Far-flung exotic islands like Aruba, Barbados and Curacao with a potpourri mix of Spanish, Dutch, French and British influences are your heady ports of call in the Southern Caribbean.
Cruise liners visiting Antigua dock at the capital of St. John’s on the island’s west coast, while Antigua’s sister island of Barbuda is an easy day trip by catamaran for shore visitors. In St John’s, visitors can stop at the market, head out on an off-road beach safari or hit the water at Cade Reef for snorkeling. Barbuda has its own pristine beaches, as well as a popular frigate bird sanctuary.
Ships sailing to Aruba dock in Oranjestad, the island’s capital on its southwest coast. You’ll hear English, Spanish and Dutch spoken here, and although the official currency is the Aruban florin, U.S. dollars are widely accepted. A shore excursion tour will show you the highlights with the option to learn to dive, snorkel or sail on at the famous white-sand beaches.
This is a little slice of England in the Southern Caribbean. English is spoken, and U.S. dollar bills (but not coins) are accepted. Ships dock in the capital of Bridgetown, full of shops, historic buildings and the famous Mount Gay rum distillery.
Pastel-painted, gabled houses with red roofs welcome cruise ships to Curacao’s capital, Willemstad. English, Spanish and Dutch are spoken, and although the local currency is the Antillean guilder, U.S. dollars are accepted. Cruise ships dock on the western side of the channel at Otrobanda, just a short walk over the bridge to the shops and restaurants in Punda.

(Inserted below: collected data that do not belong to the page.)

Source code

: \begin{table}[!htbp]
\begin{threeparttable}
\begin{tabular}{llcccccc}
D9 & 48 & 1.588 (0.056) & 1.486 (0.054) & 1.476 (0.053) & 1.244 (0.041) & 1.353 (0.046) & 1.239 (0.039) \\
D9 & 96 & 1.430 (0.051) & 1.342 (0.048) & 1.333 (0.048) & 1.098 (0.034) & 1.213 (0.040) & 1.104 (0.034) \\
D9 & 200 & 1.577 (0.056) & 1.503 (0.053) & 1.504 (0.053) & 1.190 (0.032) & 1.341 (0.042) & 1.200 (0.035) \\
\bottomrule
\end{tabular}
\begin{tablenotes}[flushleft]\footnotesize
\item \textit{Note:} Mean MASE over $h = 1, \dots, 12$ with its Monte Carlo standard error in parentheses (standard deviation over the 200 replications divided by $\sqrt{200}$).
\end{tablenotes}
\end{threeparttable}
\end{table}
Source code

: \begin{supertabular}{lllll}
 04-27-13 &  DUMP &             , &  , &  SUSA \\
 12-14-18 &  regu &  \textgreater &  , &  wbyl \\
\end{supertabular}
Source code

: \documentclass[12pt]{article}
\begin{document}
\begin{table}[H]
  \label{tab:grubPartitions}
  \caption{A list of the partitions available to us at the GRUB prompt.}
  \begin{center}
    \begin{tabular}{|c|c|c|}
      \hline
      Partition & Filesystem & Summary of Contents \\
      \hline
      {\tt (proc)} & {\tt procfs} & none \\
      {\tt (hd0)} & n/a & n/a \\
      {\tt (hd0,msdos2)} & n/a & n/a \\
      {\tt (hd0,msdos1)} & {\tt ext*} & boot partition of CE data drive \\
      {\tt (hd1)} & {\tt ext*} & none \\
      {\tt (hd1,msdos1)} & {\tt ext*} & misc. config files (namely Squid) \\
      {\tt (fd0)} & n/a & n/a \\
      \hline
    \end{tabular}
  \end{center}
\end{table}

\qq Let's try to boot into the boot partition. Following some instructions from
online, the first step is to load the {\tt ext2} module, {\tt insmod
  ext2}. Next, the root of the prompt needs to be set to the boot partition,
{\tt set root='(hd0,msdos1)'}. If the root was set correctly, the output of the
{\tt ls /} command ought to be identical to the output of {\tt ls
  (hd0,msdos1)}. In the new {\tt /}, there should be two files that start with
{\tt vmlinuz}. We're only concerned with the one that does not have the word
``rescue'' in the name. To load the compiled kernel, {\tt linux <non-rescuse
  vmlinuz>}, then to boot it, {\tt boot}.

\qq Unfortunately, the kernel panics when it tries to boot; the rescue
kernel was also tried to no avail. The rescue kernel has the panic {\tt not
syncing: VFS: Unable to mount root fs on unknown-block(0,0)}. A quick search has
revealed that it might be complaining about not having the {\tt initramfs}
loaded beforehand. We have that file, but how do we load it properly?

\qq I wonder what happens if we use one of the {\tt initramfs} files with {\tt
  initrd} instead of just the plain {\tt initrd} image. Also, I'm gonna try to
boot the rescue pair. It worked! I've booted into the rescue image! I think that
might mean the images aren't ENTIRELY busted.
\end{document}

British and French influences are evident on Dominica, and you’ll be docking in the former French port of Roseau on the island’s southwest coast. Water-based activities like kayaking, rainforest river tubing and beach snorkel tours by jeep are popular shore excursions here.
There's so much to do and so many different ways to relax when you're spending time on Grenada, the Caribbean's Isle of Spice. Bring your camera to capture stunning waterfalls, your swimsuit to cool off in tropical pools and a sense of wonder and adventure.
This high, green island is one of the Caribbean's top fashionable resort destinations, but it's still a long way from being overdeveloped. Bananas are still bigger business than tourism in this archetypal island paradise, and the western shores are a mighty fine place to be from February to April when the rain eases off.
St Kitts is as hopping as Nevis is sleepy, but relaxation and a rum punch are requisites on both islands. The dual island nation offers a menu of plantation-cum-boutique hotels, palm tree-lined beaches and adventurous hikes. Between February and May, the hot and dry conditions (think temperatures in the 80s) will trump your tropical dreams. Other months can get quite wet, with a hurricane season from August to October.